Top of RECORDS SHOWN
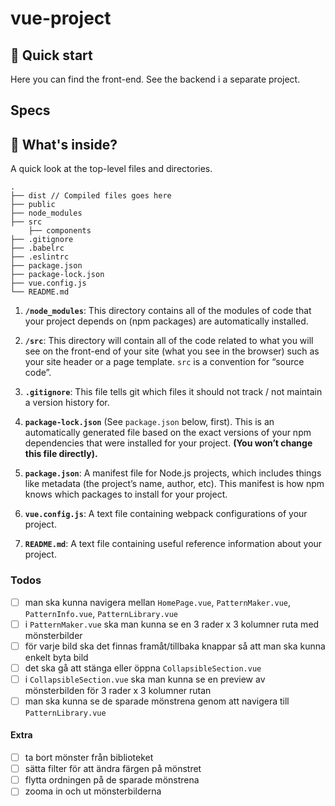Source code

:# vue-project

## 🚀 Quick start

Here you can find the front-end. See the backend i a separate project.

## Specs

## 🧐 What's inside?

A quick look at the top-level files and directories.

    .
    ├── dist // Compiled files goes here
    ├── public
    ├── node_modules
    ├── src
        ├── components
    ├── .gitignore
    ├── .babelrc
    ├── .eslintrc
    ├── package.json
    ├── package-lock.json
    ├── vue.config.js
    └── README.md

1.  **`/node_modules`**: This directory contains all of the modules of code that your project depends on (npm packages) are automatically installed.

2.  **`/src`**: This directory will contain all of the code related to what you will see on the front-end of your site (what you see in the browser) such as your site header or a page template. `src` is a convention for “source code”.

3.  **`.gitignore`**: This file tells git which files it should not track / not maintain a version history for.

4. **`package-lock.json`** (See `package.json` below, first). This is an automatically generated file based on the exact versions of your npm dependencies that were installed for your project. **(You won’t change this file directly).**

5. **`package.json`**: A manifest file for Node.js projects, which includes things like metadata (the project’s name, author, etc). This manifest is how npm knows which packages to install for your project.

6. **`vue.config.js`**: A text file containing webpack configurations of your project.

7. **`README.md`**: A text file containing useful reference information about your project.

### Todos
- [ ] man ska kunna navigera mellan `HomePage.vue`, `PatternMaker.vue`, `PatternInfo.vue`, `PatternLibrary.vue`
- [ ] i `PatternMaker.vue` ska man kunna se en 3 rader x 3 kolumner ruta med mönsterbilder
- [ ] för varje bild ska det finnas framåt/tillbaka knappar så att man ska kunna enkelt byta bild
- [ ] det ska gå att stänga eller öppna `CollapsibleSection.vue`
- [ ] i `CollapsibleSection.vue` ska man kunna se en preview av mönsterbilden för 3 rader x 3 kolumner rutan
- [ ] man ska kunna se de sparade mönstrena genom att navigera till `PatternLibrary.vue`

#### Extra
- [ ] ta bort mönster från biblioteket
- [ ] sätta filter för att ändra färgen på mönstret
- [ ] flytta ordningen på de sparade mönstrena
- [ ] zooma in och ut mönsterbilderna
Bottom of RECORDS SHOWN
WORK ITEM >> Gather from the entries above all lines that include the string "navigera".

WRITTEN SOLUTION >>
- [ ] man ska kunna navigera mellan `HomePage.vue`, `PatternMaker.vue`, `PatternInfo.vue`, `PatternLibrary.vue`
- [ ] man ska kunna se de sparade mönstrena genom att navigera till `PatternLibrary.vue`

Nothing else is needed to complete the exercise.